Data downloading, processing and presenting using markdown

1. Introduction

I will be analyzing movie and TV show listings that are regularly updated by Netflix. The dataframe consists of twelve columns which provide information on the production, including type of production (movie or TV show), title, director, cast, countries of production, and duration (running time of the movie or TV show). The following code will remove rows with “NA” in the “country” column, mutate the “duration” column from characters into numeric values only, and create various graphs plotting movie duration for different groupings of countries.

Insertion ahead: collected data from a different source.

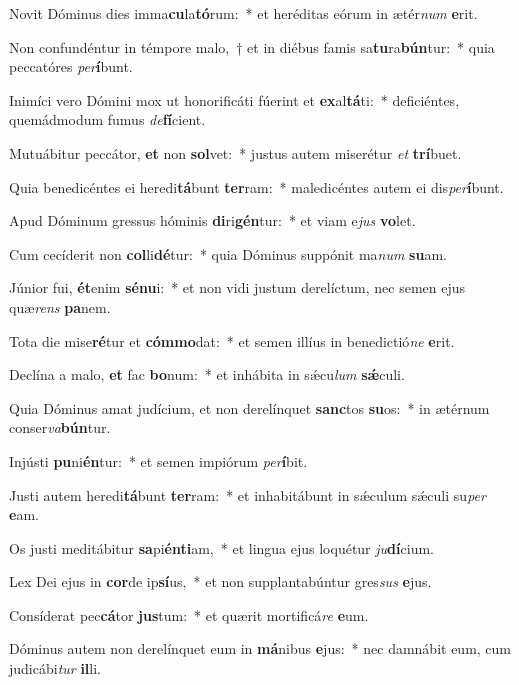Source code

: \item Novit Dóminus dies imma\textbf{cu}la\textbf{tó}rum:~* et heréditas eórum in ætér\textit{num} \textbf{e}rit.
\item Non confundéntur in témpore malo,~† et in diébus famis sa\textbf{tu}ra\textbf{bún}tur:~* quia peccatóres \textit{per}\textbf{í}bunt.
\item Inimíci vero Dómini mox ut honorificáti fúerint et \textbf{ex}al\textbf{tá}ti:~* deficiéntes, quemádmodum fumus \textit{de}\textbf{fí}cient.
\item Mutuábitur peccátor, \textbf{et} non \textbf{sol}vet:~* justus autem miserétur \textit{et} \textbf{trí}buet.
\item Quia benedicéntes ei heredi\textbf{tá}bunt \textbf{ter}ram:~* maledicéntes autem ei dis\textit{per}\textbf{í}bunt.
\item Apud Dóminum gressus hóminis \textbf{di}ri\textbf{gén}tur:~* et viam e\textit{jus} \textbf{vo}let.
\item Cum cecíderit non \textbf{col}li\textbf{dé}tur:~* quia Dóminus suppónit ma\textit{num} \textbf{su}am.
\item Júnior fui, \textbf{ét}enim \textbf{sé}\textbf{nu}i:~* et non vidi justum derelíctum, nec semen ejus quæ\textit{rens} \textbf{pa}nem.
\item Tota die mise\textbf{ré}tur et \textbf{cóm}\textbf{mo}dat:~* et semen illíus in benedictió\textit{ne} \textbf{e}rit.
\item Declína a malo, \textbf{et} fac \textbf{bo}num:~* et inhábita in sǽcu\textit{lum} \textbf{sǽ}culi.
\item Quia Dóminus amat judícium, et non derelínquet \textbf{sanc}tos \textbf{su}os:~* in ætérnum conser\textit{va}\textbf{bún}tur.
\item Injústi \textbf{pu}ni\textbf{én}tur:~* et semen impiórum \textit{per}\textbf{í}bit.
\item Justi autem heredi\textbf{tá}bunt \textbf{ter}ram:~* et inhabitábunt in sǽculum sǽculi su\textit{per} \textbf{e}am.
\item Os justi meditábitur \textbf{sa}pi\textbf{én}\textbf{ti}am,~* et lingua ejus loquétur \textit{ju}\textbf{dí}cium.
\item Lex Dei ejus in \textbf{cor}de ip\textbf{sí}us,~* et non supplantabúntur gres\textit{sus} \textbf{e}jus.
\item Consíderat pec\textbf{cá}tor \textbf{jus}tum:~* et quærit mortificá\textit{re} \textbf{e}um.
\item Dóminus autem non derelínquet eum in \textbf{má}nibus \textbf{e}jus:~* nec damnábit eum, cum judicábi\textit{tur} \textbf{il}li.
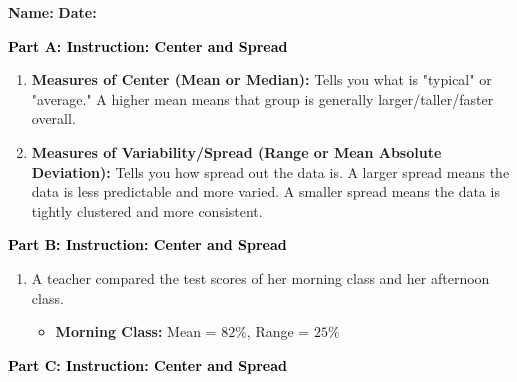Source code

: \documentclass[12pt, letterpaper, fleqn]{article}
\begin{document}
\textbf{Name:} \underline{\hspace{5cm}}
\hfill
\textbf{Date:} \underline{\hspace{3cm}}\\

\begin{tcolorbox}[colback=customteal!20]
\large\textcolor{black}{\textbf{Part A: Instruction: Center and Spread}}
\end{tcolorbox}

\vspace{3mm}

\begin{enumerate}[itemsep=2.2cm, leftmargin=0.6cm]
\item \textbf{Measures of Center (Mean or Median):} Tells you what is "typical" or "average." A higher mean means that group is generally larger/taller/faster overall.
\item \textbf{Measures of Variability/Spread (Range or Mean Absolute Deviation):} Tells you how spread out the data is. A larger spread means the data is less predictable and more varied. A smaller spread means the data is tightly clustered and more consistent.
\end{enumerate}

\newpage

\begin{tcolorbox}[colback=customteal!20]
\large\textcolor{black}{\textbf{Part B: Instruction: Center and Spread}}
\end{tcolorbox}

\vspace{3mm}

\begin{enumerate}[itemsep=2.2cm, leftmargin=0.6cm, resume]
\item A teacher compared the test scores of her morning class and her afternoon class.
\begin{itemize}
\item \textbf{Morning Class:} Mean = $82\%$, Range = $25\%$
\end{itemize}
\end{enumerate}

\newpage

\begin{tcolorbox}[colback=customteal!20]
\large\textcolor{black}{\textbf{Part C: Instruction: Center and Spread}}
\end{tcolorbox}
\end{document}
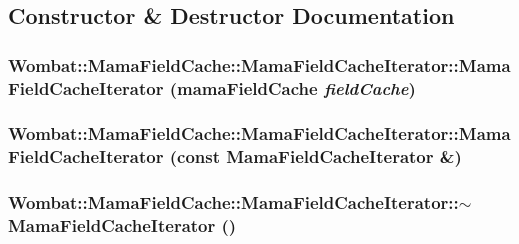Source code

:\subsection{Constructor \& Destructor Documentation}
\hypertarget{classWombat_1_1MamaFieldCache_1_1MamaFieldCacheIterator_a78baad6bc804023c39798741abe8940e}{
\subsubsection[{MamaFieldCacheIterator}]{\setlength{\rightskip}{0pt plus 5cm}Wombat::MamaFieldCache::MamaFieldCacheIterator::MamaFieldCacheIterator (mamaFieldCache {\em fieldCache})}}
\label{classWombat_1_1MamaFieldCache_1_1MamaFieldCacheIterator_a78baad6bc804023c39798741abe8940e}
\hypertarget{classWombat_1_1MamaFieldCache_1_1MamaFieldCacheIterator_acf28984526dc916714d0b7bcce620573}{
\subsubsection[{MamaFieldCacheIterator}]{\setlength{\rightskip}{0pt plus 5cm}Wombat::MamaFieldCache::MamaFieldCacheIterator::MamaFieldCacheIterator (const {\bf MamaFieldCacheIterator} \&)}}
\label{classWombat_1_1MamaFieldCache_1_1MamaFieldCacheIterator_acf28984526dc916714d0b7bcce620573}
\hypertarget{classWombat_1_1MamaFieldCache_1_1MamaFieldCacheIterator_abcbf2f419f126efaadcdfc4af2d7aafd}{
\subsubsection[{$\sim$MamaFieldCacheIterator}]{\setlength{\rightskip}{0pt plus 5cm}Wombat::MamaFieldCache::MamaFieldCacheIterator::$\sim$MamaFieldCacheIterator ()}}
\label{classWombat_1_1MamaFieldCache_1_1MamaFieldCacheIterator_abcbf2f419f126efaadcdfc4af2d7aafd}


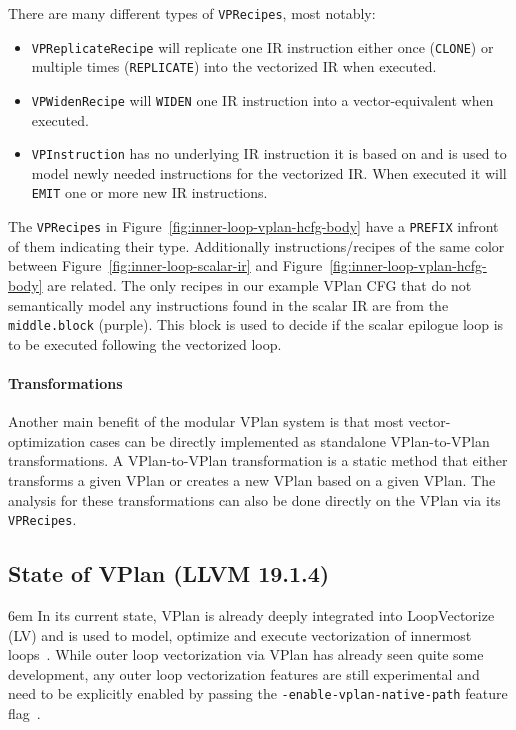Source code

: \documentclass[sigplan,11pt,nonacm]{acmart}
\begin{document}
There are many different types of \texttt{VPRecipes}, most notably:
\begin{itemize}
  \item \texttt{VPReplicateRecipe} will replicate one IR instruction either once (\texttt{CLONE})
  or multiple times (\texttt{REPLICATE}) into the vectorized IR when executed.
  \item \texttt{VPWidenRecipe} will \texttt{WIDEN} one IR instruction into a
  vector-equivalent when executed.
  \item \texttt{VPInstruction} has no underlying IR instruction it is based on and is used 
  to model newly needed instructions for the vectorized IR. When executed it will 
  \texttt{EMIT} one or more new IR instructions.
\end{itemize}

The \texttt{VPRecipes} in Figure~\ref{fig:inner-loop-vplan-hcfg-body} have a \texttt{PREFIX}
infront of them indicating their type. Additionally instructions/recipes of the same color 
between Figure~\ref{fig:inner-loop-scalar-ir} and Figure~\ref{fig:inner-loop-vplan-hcfg-body}
are related. The only recipes in our example VPlan CFG that do not semantically model any 
instructions found in the scalar IR are from the \texttt{middle.block} (purple). This block 
is used to decide if the scalar epilogue loop is to be executed following the vectorized loop.

\paragraph{Transformations}
Another main benefit of the modular VPlan system is that most vector-optimization cases can 
be directly implemented as standalone VPlan-to-VPlan transformations. A VPlan-to-VPlan 
transformation is a static method that either transforms a given VPlan or creates a new 
VPlan based on a given VPlan. The analysis for these transformations can also be done 
directly on the VPlan via its \texttt{VPRecipes}.

\subsection{State of VPlan (LLVM 19.1.4)}
\emergencystretch 6em
In its current state, VPlan is already deeply integrated into LoopVectorize (LV) and is
used to model, optimize and execute vectorization of innermost loops~\cite{llvmvplan,llvmintrvplan,llvmvplanupdate}. 
While outer loop vectorization via VPlan has already seen quite some development, any 
outer loop vectorization features are still experimental and need to be explicitly enabled 
by passing the \texttt{-enable-\allowbreak vplan-\allowbreak native-\allowbreak path} 
feature flag~\cite{llvmouterloop,llvmouterloopstatus}.
\end{document}
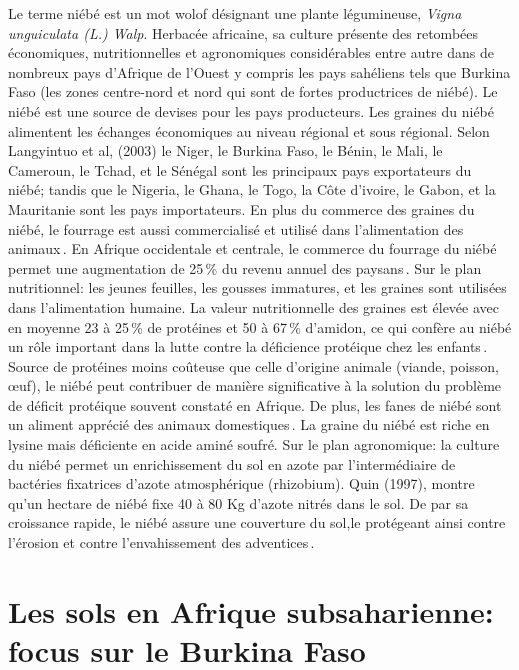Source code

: \documentclass[a4paper,11pt]{article}
\begin{document}
Le terme niébé est un mot wolof désignant une plante légumineuse,
\emph{Vigna unguiculata (L.) Walp}. Herbacée africaine, sa culture
présente des retombées économiques, nutritionnelles et agronomiques
considérables entre autre dans de nombreux pays d'Afrique de l'Ouest
y compris les pays sahéliens tels que Burkina Faso (les zones
centre-nord et nord qui sont de fortes productrices de niébé).  Le
niébé est une source de devises pour les pays producteurs. Les graines
du niébé alimentent les échanges économiques au niveau régional et
sous régional. Selon Langyintuo et al, (2003) le Niger, le Burkina
Faso, le Bénin, le Mali, le Cameroun, le Tchad, et le Sénégal sont les
principaux pays exportateurs du niébé; tandis que le Nigeria, le
Ghana, le Togo, la Côte d’ivoire, le Gabon, et la Mauritanie sont les
pays importateurs. En plus du commerce des graines du niébé, le
fourrage est aussi commercialisé et utilisé dans l’alimentation des
animaux\,\cite{Langyintuo_2003}. En Afrique occidentale et centrale,
le commerce du fourrage du niébé permet une augmentation de 25\,\% du
revenu annuel des paysans\,\cite{Quin_1997}. Sur le plan nutritionnel:
les jeunes feuilles, les gousses immatures, et les graines sont
utilisées dans l’alimentation humaine. La valeur nutritionnelle des
graines est élevée avec en moyenne 23 à 25\,\% de protéines et 50 à
67\,\% d’amidon, ce qui confère au niébé un rôle important dans la
lutte contre la déficience protéique chez les
enfants\,\cite{Quin_1997}. Source de protéines moins coûteuse que
celle d’origine animale (viande, poisson, œuf), le niébé peut
contribuer de manière significative à la solution du problème de
déficit protéique souvent constaté en Afrique. De plus, les fanes de
niébé sont un aliment apprécié des animaux
domestiques\,\cite{BAMBARA_2008}. La graine du niébé est riche en
lysine mais déficiente en acide aminé soufré. Sur le plan agronomique:
la culture du niébé permet un enrichissement du sol en azote par
l’intermédiaire de bactéries fixatrices d’azote atmosphérique
(rhizobium). Quin (1997), montre qu’un hectare de niébé fixe 40 à 80
Kg d’azote nitrés dans le sol. De par sa croissance rapide, le niébé
assure une couverture du sol,le protégeant ainsi contre l’érosion et
contre l’envahissement des adventices\,\cite{Sawadogo_2009}.

\section{Les sols en Afrique subsaharienne: focus sur le Burkina Faso}
\end{document}
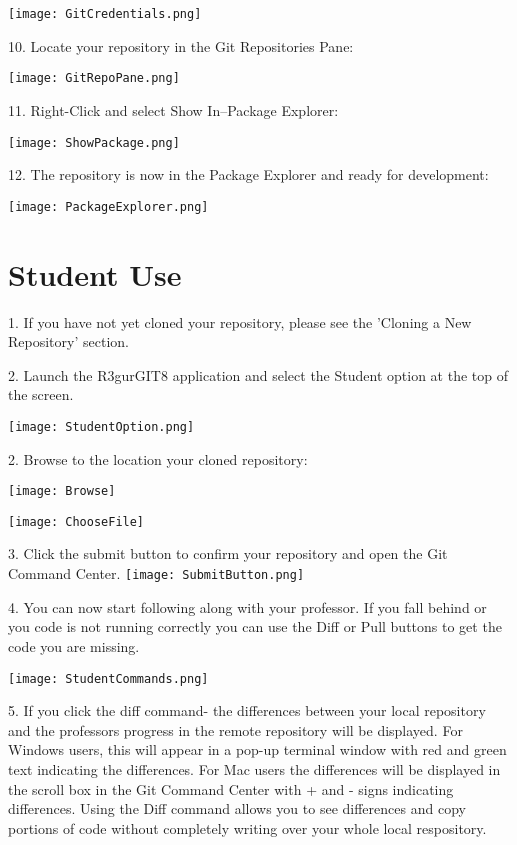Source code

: \documentclass{article}
\begin{document}
\texttt{[image: GitCredentials.png]}

10. Locate your repository in the Git Repositories Pane:

\texttt{[image: GitRepoPane.png]}

11. Right-Click and select Show In--Package Explorer:

\texttt{[image: ShowPackage.png]}

12. The repository is now in the Package Explorer and ready for development:

\texttt{[image: PackageExplorer.png]}

\newpage

\section{Student Use}

1. If you have not yet cloned your repository, please see the 'Cloning a New Repository' section.

2. Launch the R3gurGIT8 application and select the Student option at the top of the screen.

\texttt{[image: StudentOption.png]}

2. Browse to the location your cloned repository:

\texttt{[image: Browse]}

\texttt{[image: ChooseFile]}

3. Click the submit button to confirm your repository and open the Git Command Center.
\texttt{[image: SubmitButton.png]}

4.  You can now start following along with your professor.  If you fall behind or you code is not running correctly you can use the Diff or Pull buttons to get the code you are missing.

\texttt{[image: StudentCommands.png]}

5.  If you click the diff command- the differences between your local repository and the professors progress in the remote repository will be displayed.  For Windows users, this will appear in a pop-up terminal window with red and green text indicating the differences.  For Mac users the differences will be displayed in the scroll box in the Git Command Center with + and - signs indicating differences.  Using the Diff command allows you to see differences and copy portions of code without completely writing over your whole local respository.
\end{document}
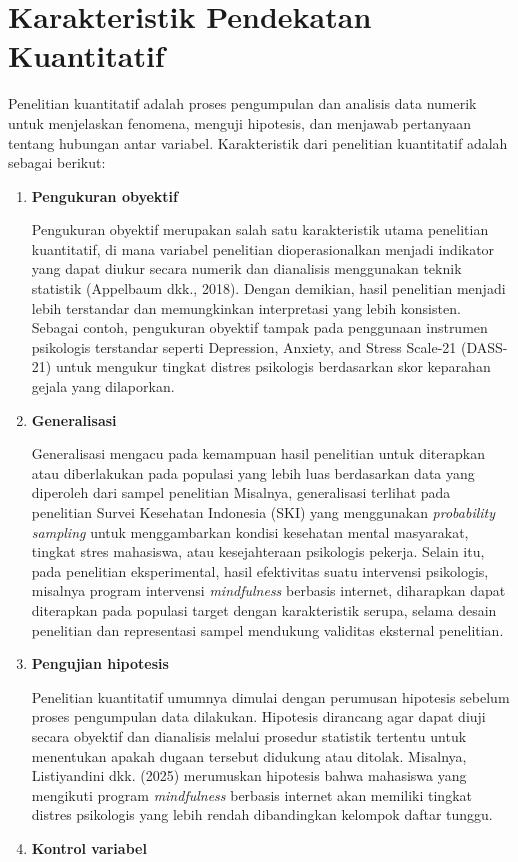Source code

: \documentclass[
  indonesian,
  letterpaper,
  DIV=11,
  numbers=noendperiod]{scrreprt}
\begin{document}
\section{Karakteristik Pendekatan
Kuantitatif}\label{karakteristik-pendekatan-kuantitatif}

Penelitian kuantitatif adalah proses pengumpulan dan analisis data
numerik untuk menjelaskan fenomena, menguji hipotesis, dan menjawab
pertanyaan tentang hubungan antar variabel. Karakteristik dari
penelitian kuantitatif adalah sebagai berikut:

\begin{enumerate}
\def\labelenumi{\arabic{enumi}.}
\item
  \textbf{Pengukuran obyektif}

  Pengukuran obyektif merupakan salah satu karakteristik utama
  penelitian kuantitatif, di mana variabel penelitian dioperasionalkan
  menjadi indikator yang dapat diukur secara numerik dan dianalisis
  menggunakan teknik statistik (Appelbaum dkk., 2018). Dengan demikian,
  hasil penelitian menjadi lebih terstandar dan memungkinkan
  interpretasi yang lebih konsisten. Sebagai contoh, pengukuran obyektif
  tampak pada penggunaan instrumen psikologis terstandar seperti
  Depression, Anxiety, and Stress Scale-21 (DASS-21) untuk mengukur
  tingkat distres psikologis berdasarkan skor keparahan gejala yang
  dilaporkan.~
\item
  \textbf{Generalisasi}

  Generalisasi mengacu pada kemampuan hasil penelitian untuk diterapkan
  atau diberlakukan pada populasi yang lebih luas berdasarkan data yang
  diperoleh dari sampel penelitian Misalnya, generalisasi terlihat pada
  penelitian Survei Kesehatan Indonesia (SKI) yang menggunakan
  \emph{probability sampling} untuk menggambarkan kondisi kesehatan
  mental masyarakat, tingkat stres mahasiswa, atau kesejahteraan
  psikologis pekerja. Selain itu, pada penelitian eksperimental, hasil
  efektivitas suatu intervensi psikologis, misalnya program intervensi
  \emph{mindfulness} berbasis internet, diharapkan dapat diterapkan pada
  populasi target dengan karakteristik serupa, selama desain penelitian
  dan representasi sampel mendukung validitas eksternal penelitian.
\item
  \textbf{Pengujian hipotesis}

  Penelitian kuantitatif umumnya dimulai dengan perumusan hipotesis
  sebelum proses pengumpulan data dilakukan. Hipotesis dirancang agar
  dapat diuji secara obyektif dan dianalisis melalui prosedur statistik
  tertentu untuk menentukan apakah dugaan tersebut didukung atau
  ditolak. Misalnya, Listiyandini dkk. (2025) merumuskan hipotesis bahwa
  mahasiswa yang mengikuti program \emph{mindfulness} berbasis internet
  akan memiliki tingkat distres psikologis yang lebih rendah
  dibandingkan kelompok daftar tunggu.
\item
  \textbf{Kontrol variabel}


\end{enumerate}
\end{document}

One summary table will also be provided.

2. Questions

Has the duration of movies decreased over time?
Have movies made in East Asia increased in running time?

3. Code and annotation

Load libraries:

library(tidyverse)
library(ggplot2)
library(knitr)
library(readr)

Download data

netflix_titles <- read_csv("netflix_titles.csv")

Process data and create graphs

Question 1: Has the duration of movies decreased over time?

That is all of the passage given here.